Une République d’enfants sauvages
Sartre, dont le pseudonyme, hérité du philosophe français, fait écho à celui de Milan, donné par son père en hommage à Milan Kundera, règne, lui, sur le « Palais » : une cour des Miracles composée de mayibobo, des enfants des rues ressortis orphelins du génocide. Collectionneur compulsif de livres, CD et autres DVD à la provenance incertaine, Sartre, ce Peter Pan à la tête d’une « République d’enfants sauvages », révélera sur le tard une part d’ombre.

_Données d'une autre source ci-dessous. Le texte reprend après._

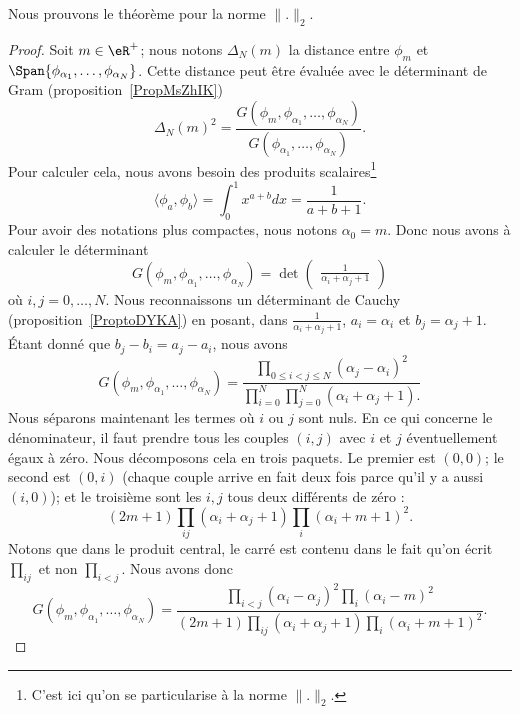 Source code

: Nous prouvons le théorème pour la norme \( \| . \|_2\).
\begin{proof}
	Soit \( m\in \eR^+\); nous notons \( \Delta_N(m)\) la distance entre \( \phi_m\) et \( \Span\{ \phi_{\alpha_1},\ldots, \phi_{\alpha_N} \}\). Cette distance peut être évaluée avec le déterminant de Gram (proposition~\ref{PropMsZhIK})
	\begin{equation}
		\Delta_N(m)^2=\frac{ G(\phi_m,\phi_{\alpha_1},\ldots, \phi_{\alpha_N}) }{ G(\phi_{\alpha_1},\ldots, \phi_{\alpha_N}) }.
	\end{equation}
	Pour calculer cela, nous avons besoin des produits scalaires\footnote{C'est ici qu'on se particularise à la norme \( \| . \|_2\).}
	\begin{equation}
		\langle \phi_a, \phi_b\rangle =\int_0^1 x^{a+b}dx=\frac{1}{ a+b+1 }.
	\end{equation}
	Pour avoir des notations plus compactes, nous notons \( \alpha_0=m\). Donc nous avons à calculer le déterminant
	\begin{equation}
		G(\phi_m,\phi_{\alpha_1},\ldots, \phi_{\alpha_N})=\det\begin{pmatrix}
			\frac{1}{ \alpha_i+\alpha_j+1 }
		\end{pmatrix}
	\end{equation}
	où \( i,j=0,\ldots, N\). Nous reconnaissons un déterminant de Cauchy (proposition~\ref{ProptoDYKA}) en posant, dans \( \frac{1}{ \alpha_i+\alpha_j+1 }\), \( a_i=\alpha_i\) et \( b_j=\alpha_j+1\). Étant donné que \( b_j-b_i=a_j-a_i\), nous avons
	\begin{equation}
		G(\phi_m,\phi_{\alpha_1},\ldots, \phi_{\alpha_N})=\frac{ \prod_{0\leq i<j\leq N}  (\alpha_j-\alpha_i)^2 }{ \prod_{i=0}^N\prod_{j=0}^N (\alpha_i+\alpha_j+1).}
	\end{equation}
	Nous séparons maintenant les termes où \( i\) ou \( j\) sont nuls. En ce qui concerne le dénominateur, il faut prendre tous les couples \( (i,j)\) avec \( i\) et \( j\) éventuellement égaux à zéro. Nous décomposons cela en trois paquets. Le premier est \( (0,0)\); le second est \( (0,i)\) (chaque couple arrive en fait deux fois parce qu'il y a aussi \( (i,0)\)); et le troisième sont les \( i,j\) tous deux différents de zéro :
	\begin{equation}
		(2m+1)\prod_{ij}(\alpha_i+\alpha_j+1)\prod_i(\alpha_i+m+1)^2.
	\end{equation}
	Notons que dans le produit central, le carré est contenu dans le fait qu'on écrit \( \prod_{ij}\) et non \( \prod_{i<j}\). Nous avons donc
	\begin{equation}
		G(\phi_m,\phi_{\alpha_1},\ldots, \phi_{\alpha_N})=\frac{ \prod_{i<j}(\alpha_i-\alpha_j)^2\prod_i(\alpha_i-m)^2 }{ (2m+1)\prod_{ij}(\alpha_i+\alpha_j+1)\prod_i(\alpha_i+m+1)^2 }.
	\end{equation}


\end{proof}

Quant à Alfred, un soldat de l’ancienne rébellion du Front patriotique rwandais (FPR) dont les frères sont tombés successivement au champ d’honneur, il porte l’héritage d’un pays qui n’a dû son salut qu’à la bravoure solitaire des Inkotanyi. « Les civils ne savent pas que la paix n’est qu’une guerre suspendue », professe ce personnage qui servira ensuite dans les forces armées du nouveau Rwanda et combattra en République démocratique du Congo.
De leur côté, les personnages féminins incarnent pour la plupart cette lignée familiale qui a traversé, au fil des décennies, les épreuves infligées au « pays du lait et du miel » par la folie des hommes et l’idéologie racialiste importée par la colonisation. Ces femmes puissantes et érudites, comme Rosalie, Mamie ou tante Eusébie, parfois hantées par le passé, comme Venancia ou la jeune Stella, contrastent avec l’indolence du narrateur, torturé par son métissage bancal et qui semble abandonner peu à peu ses projets d’avenir, comme plongé dans la torpeur par ce pays qui l’aimante autant que lui peine à se l’approprier.
Beaucoup plus long que Petit Pays et éparpillé dans la durée, Jacaranda se lit plus difficilement que les frasques d’enfance de Gaby et de sa joyeuse bande de copains dans leur impasse de Bujumbura. Succession de tableaux issus des allers-retours du narrateur entre la France et le Rwanda sur une période de près de trente ans, alignant une galerie de personnages secondaires vus exclusivement à travers les yeux du narrateur, devenu documentariste face à un Rwanda en reconstruction, il pèche sans doute par l’absence d’une véritable intrigue et d’un cadre chronologique plus resserré. Malgré cela, ce roman, manifestement promis à un bel avenir, a le mérite d’offrir à la lecture du plus grand nombre le périple existentiel du jeune Milan dans un pays à la fois complexe, martyr et digne, qui écrit son histoire tourmentée à l’encre indélébile.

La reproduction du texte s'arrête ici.